Sejarah telah merekam, pelbagai upaya kaum perempuan di tanah air sebagai sebuah gerakan perjuangan yang telah berhasil mengikis sistem patriarkal dalam masyarakat; bahwa perempuan itu kuat, mampu berpikir revolusionis, terdidik, Â dan mandiri. Gerakan ini kemudian berbuah hasil, lahirnya lembaga pendidikan pendidikan para era paska-kemerdekaan sebagai bukti bahwa perempuan sebagai aktor sentral dalam pembangunan bangsa, hingga detik ini.
Salah satu pelopor dari gerakan revolusioner yang mengubah stigma perempuan tradisional dan mengekang kala itu adalah Ki Ajeng Kartini. Satu kalimat sederhana bahwa:
Kartini adalah salah satu aspirasi perjuangan perempuan, ia tidak hanya terlukis sebagai pejuang yang memprakarsai perubahan dalam bentuk pemikiran yang dituangkan dalam narasi-narasi yang di digores di atas kertas, melainkan menjadi dalang, tokoh utama yang terlibat langsung dalam  mewujudkan pemikiran itu-terutama gagasan tentang emansipasi perempuan, ia berhasil mengubah sebuah pemikiran yang sejatinya sangat sulit diubah, karena pemikiran adalah keyakinan dan terkekang norma masyarakat kala itu.
Narasi ini untuk mengingatkan kembali bahwa perjuangan Kartini tidak akan pernah berhenti, Ia telah meninggalkan sejarah, memberi nutrisi kepada setiap perempuan Indonesia bahwa perempuan itu punya gagasan, kemandirian dan sumbangsi untuk memajukan bangsa ini. Perjuangannya telah menginspirasi seluruh perempuan di tanah air, untuk terus memberi andil di tengah-tengah kita.
Apakah Kartini tinggal nama sejarah?
Semasekali ia bukan sekedar nama sejarah, tetapi telah mengispirasi perempuan hebat lainnya untuk memberi manfaat kepada masyarakat, terus mengalir, melintasi dekade, tak lekang waktu.
Perempuan inspiratif itu adalah Tri Mumpuni, mungkin sebagian telah mengenal wanita paruh baya yang kesehariannya mengenakan batik, dengan jilbab, berpenampilan sederhana.
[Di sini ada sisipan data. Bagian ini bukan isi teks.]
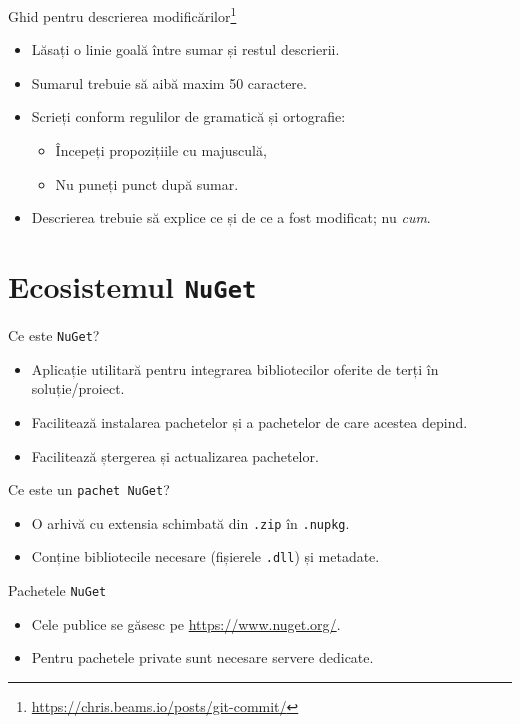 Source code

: \documentclass[presentation]{beamer}
\begin{document}
\begin{frame}[label={sec:org3d7e834}]{Ghid pentru descrierea modificărilor\footnote{\url{https://chris.beams.io/posts/git-commit/}}}
\begin{itemize}
\item Lăsați o linie goală între sumar și restul descrierii.
\item Sumarul trebuie să aibă maxim 50 caractere.
\item Scrieți conform regulilor de gramatică și ortografie:
\begin{itemize}
\item Începeți propozițiile cu majusculă,
\item Nu puneți punct după sumar.
\end{itemize}
\item Descrierea trebuie să explice \alert{ce} și \alert{de ce} a fost modificat; nu \emph{cum}.
\end{itemize}
\end{frame}
\section{Ecosistemul \texttt{NuGet}}
\label{sec:orgb351a84}
\begin{frame}[label={sec:orgcd05010},fragile]{Ce este \texttt{NuGet}?}
 \begin{itemize}
\item Aplicație utilitară pentru integrarea bibliotecilor oferite de terți în soluție/proiect.
\item Facilitează instalarea pachetelor și a pachetelor de care acestea depind.
\item Facilitează ștergerea și actualizarea pachetelor.
\end{itemize}
\end{frame}
\begin{frame}[label={sec:org965a327},fragile]{Ce este un \texttt{pachet NuGet}?}
 \begin{itemize}
\item O arhivă cu extensia schimbată din \texttt{.zip} în \texttt{.nupkg}.
\item Conține bibliotecile necesare (fișierele \texttt{.dll}) și metadate.
\end{itemize}
\end{frame}
\begin{frame}[label={sec:org0302c7f},fragile]{Pachetele \texttt{NuGet}}
 \begin{itemize}
\item Cele publice se găsesc pe \url{https://www.nuget.org/}.
\item Pentru pachetele private sunt necesare servere dedicate.
\end{itemize}
\end{frame}
\end{document}
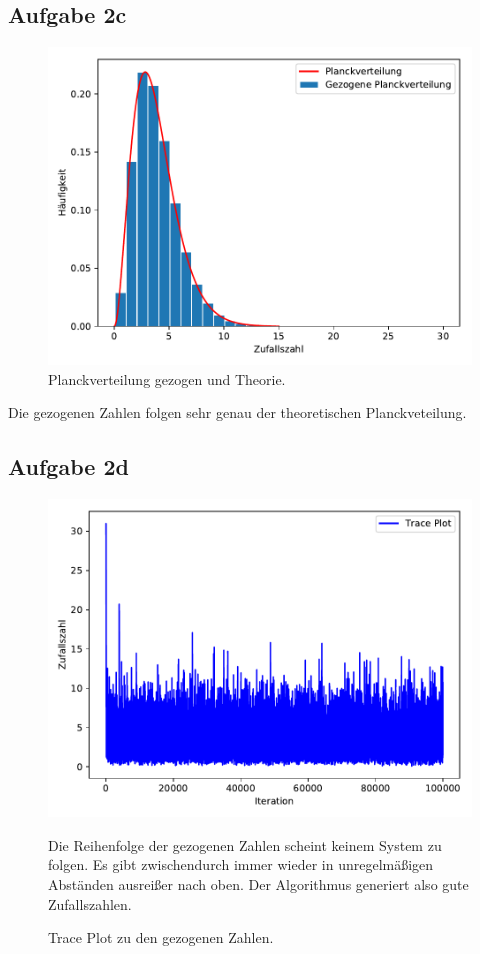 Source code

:     \subsection{Aufgabe 2c}

    \begin{figure}[H]
      \centering
      \includegraphics[width=\textwidth]{plot1.pdf}
      \caption{Planckverteilung gezogen und Theorie.}
      \label{fig:1}
    \end{figure}
    Die gezogenen Zahlen folgen sehr genau der theoretischen Planckveteilung.

    \subsection{Aufgabe 2d}

    \begin{figure}[H]
      \centering
      \includegraphics[width=\textwidth]{plot2.pdf}
      \caption{Trace Plot zu den gezogenen Zahlen.}
      \label{fig:2}
      Die Reihenfolge der gezogenen Zahlen scheint keinem System zu folgen. Es gibt zwischendurch
      immer wieder in unregelmäßigen Abständen ausreißer nach oben.
      Der Algorithmus generiert also gute Zufallszahlen.
    \end{figure}



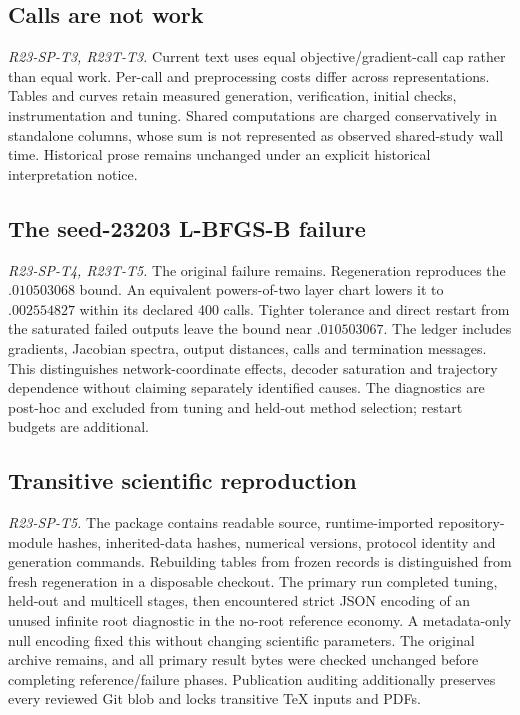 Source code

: \subsection{Calls are not work}
\noindent\textit{R23-SP-T3, R23T-T3.}
Current text uses equal objective/gradient-call cap rather than equal work. Per-call and preprocessing costs differ across representations. Tables and curves retain measured generation, verification, initial checks, instrumentation and tuning. Shared computations are charged conservatively in standalone columns, whose sum is not represented as observed shared-study wall time. Historical prose remains unchanged under an explicit historical interpretation notice.

\subsection{The seed-23203 L-BFGS-B failure}
\noindent\textit{R23-SP-T4, R23T-T5.}
The original failure remains. Regeneration reproduces the $.010503068$ bound. An equivalent powers-of-two layer chart lowers it to $.002554827$ within its declared 400 calls. Tighter tolerance and direct restart from the saturated failed outputs leave the bound near $.010503067$. The ledger includes gradients, Jacobian spectra, output distances, calls and termination messages. This distinguishes network-coordinate effects, decoder saturation and trajectory dependence without claiming separately identified causes. The diagnostics are post-hoc and excluded from tuning and held-out method selection; restart budgets are additional.

\subsection{Transitive scientific reproduction}
\noindent\textit{R23-SP-T5.}
The package contains readable source, runtime-imported repository-module hashes, inherited-data hashes, numerical versions, protocol identity and generation commands. Rebuilding tables from frozen records is distinguished from fresh regeneration in a disposable checkout. The primary run completed tuning, held-out and multicell stages, then encountered strict JSON encoding of an unused infinite root diagnostic in the no-root reference economy. A metadata-only null encoding fixed this without changing scientific parameters. The original archive remains, and all primary result bytes were checked unchanged before completing reference/failure phases. Publication auditing additionally preserves every reviewed Git blob and locks transitive TeX inputs and PDFs.

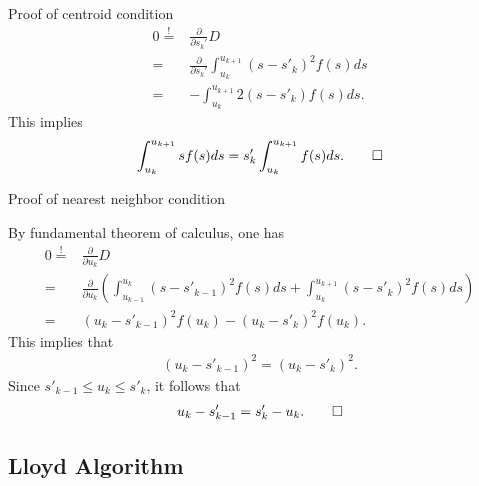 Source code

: \begin{frame}{Proof of centroid condition}
\begin{align*}
0\stackrel{!}{=}&\frac{\partial}{\partial s_k'}D\\=&\frac{\partial}{\partial s_k'}\int_{u_k}^{u_{k+1}}(s-s'_k)^2f(s)ds\\
=&-\int_{u_k}^{u_{k+1}}2(s-s'_k)f(s)ds.
\end{align*}
This implies
\begin{align*}
\int_{u_k}^{u_{k+1}}sf(s)ds=s'_k\int_{u_k}^{u_{k+1}}f(s)ds. \qed
\end{align*} 
\end{frame}
\begin{frame}{Proof of nearest neighbor condition} 

By fundamental theorem of calculus, one has 
\begin{align*}
0 \stackrel{!}{=}  &\frac{\partial}{\partial u_k}D\\=&\frac{\partial}{\partial u_k}\left(\int_{u_{k-1}}^{u_{k}}(s-s'_{k-1})^2f(s)ds+\int_{u_k}^{u_{k+1}}(s-s'_k)^2f(s)ds\right)\\
=&(u_k-s'_{k-1})^2f(u_k)-(u_k-s'_{k})^2f(u_k).
\end{align*}
This implies that
\begin{align*}
(u_k-s'_{k-1})^2=(u_k-s'_{k})^2.
\end{align*}
Since $s'_{k-1}\leq u_k\leq s'_k$, it follows that
\begin{align*}
u_k-s'_{k-1}=s'_k-u_k. \qed
\end{align*}
\end{frame}

\subsection{Lloyd Algorithm}

















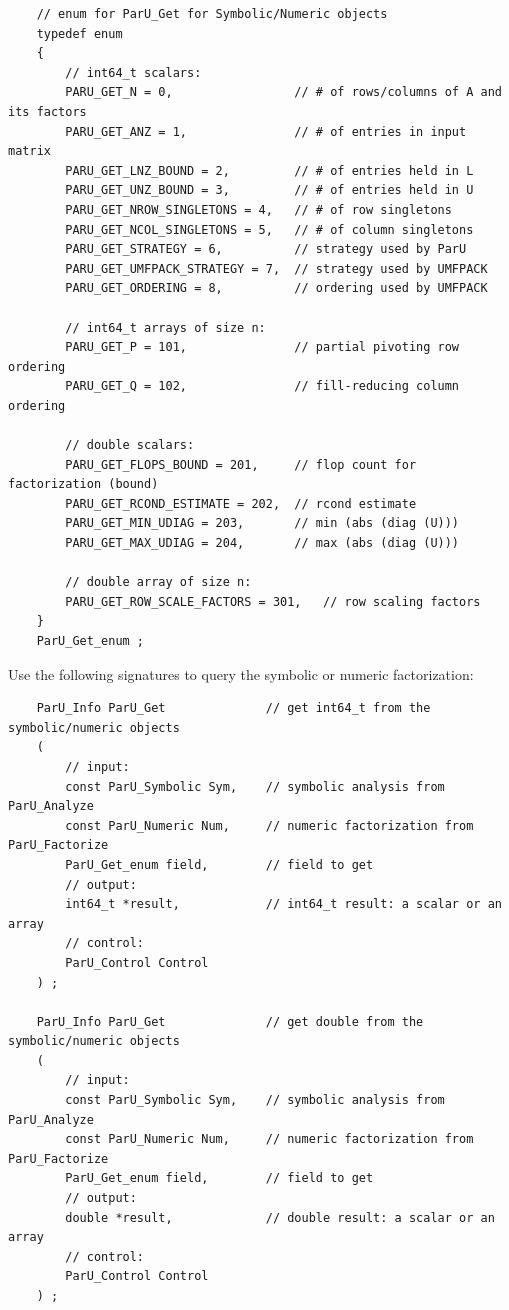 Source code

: \documentclass[12pt]{article}
\begin{document}
    {\footnotesize
    \begin{verbatim}
    // enum for ParU_Get for Symbolic/Numeric objects
    typedef enum
    {
        // int64_t scalars:
        PARU_GET_N = 0,                 // # of rows/columns of A and its factors
        PARU_GET_ANZ = 1,               // # of entries in input matrix
        PARU_GET_LNZ_BOUND = 2,         // # of entries held in L
        PARU_GET_UNZ_BOUND = 3,         // # of entries held in U
        PARU_GET_NROW_SINGLETONS = 4,   // # of row singletons
        PARU_GET_NCOL_SINGLETONS = 5,   // # of column singletons
        PARU_GET_STRATEGY = 6,          // strategy used by ParU
        PARU_GET_UMFPACK_STRATEGY = 7,  // strategy used by UMFPACK
        PARU_GET_ORDERING = 8,          // ordering used by UMFPACK

        // int64_t arrays of size n:
        PARU_GET_P = 101,               // partial pivoting row ordering
        PARU_GET_Q = 102,               // fill-reducing column ordering

        // double scalars:
        PARU_GET_FLOPS_BOUND = 201,     // flop count for factorization (bound)
        PARU_GET_RCOND_ESTIMATE = 202,  // rcond estimate
        PARU_GET_MIN_UDIAG = 203,       // min (abs (diag (U)))
        PARU_GET_MAX_UDIAG = 204,       // max (abs (diag (U)))

        // double array of size n:
        PARU_GET_ROW_SCALE_FACTORS = 301,   // row scaling factors
    }
    ParU_Get_enum ; \end{verbatim}}

Use the following signatures to query the symbolic or numeric factorization:

    {\footnotesize
    \begin{verbatim}
    ParU_Info ParU_Get              // get int64_t from the symbolic/numeric objects
    (
        // input:
        const ParU_Symbolic Sym,    // symbolic analysis from ParU_Analyze
        const ParU_Numeric Num,     // numeric factorization from ParU_Factorize
        ParU_Get_enum field,        // field to get
        // output:
        int64_t *result,            // int64_t result: a scalar or an array
        // control:
        ParU_Control Control
    ) ;

    ParU_Info ParU_Get              // get double from the symbolic/numeric objects
    (
        // input:
        const ParU_Symbolic Sym,    // symbolic analysis from ParU_Analyze
        const ParU_Numeric Num,     // numeric factorization from ParU_Factorize
        ParU_Get_enum field,        // field to get
        // output:
        double *result,             // double result: a scalar or an array
        // control:
        ParU_Control Control
    ) ; \end{verbatim}}
\end{document}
Namun, dibalik kesederhanaan itu terukir prestasi luar biasa yang bahkan sulit dicapai kebanyakan orang. Yang mendedikasikan hidupnya untuk membangun ekonomi masyarakat.
Dalam sebuah cover yang diberi judul  "The World Musim 500: The World 500 Most Influental Muslims 2021" Tokoh 500 Muslim paling berpengaruh di dunia pada tahun 2021, Pada cover itu terdapat tokoh-tokoh berpengaruh dunia, dari pemimpin negara, ulama, kalangan intelektual dan dari sekian nama-nama itu, teradapat ilmuan Muslim Indonesia, Tri Mumpuni dikenal sebagai "perempuan listrik" dan menjadi satu-satunya orang Indonesia dalam daftar 22 Ilmuan Muslim paling Berpengaruh di Dunia.
Ia menginisiasi projek Pembangkit Listrik Skala Kecil Mikro-Hidro yang ramah lingkungan yang membantu memenuhi kebutuhan listrik masyarakat di seluruh Indonesia. Baginya bahwa hidup yang paling baik adalah khorunnas an-fauhum li-nnas, sebaik-baik manusia adalah yang bermanfaat bagi orang lain.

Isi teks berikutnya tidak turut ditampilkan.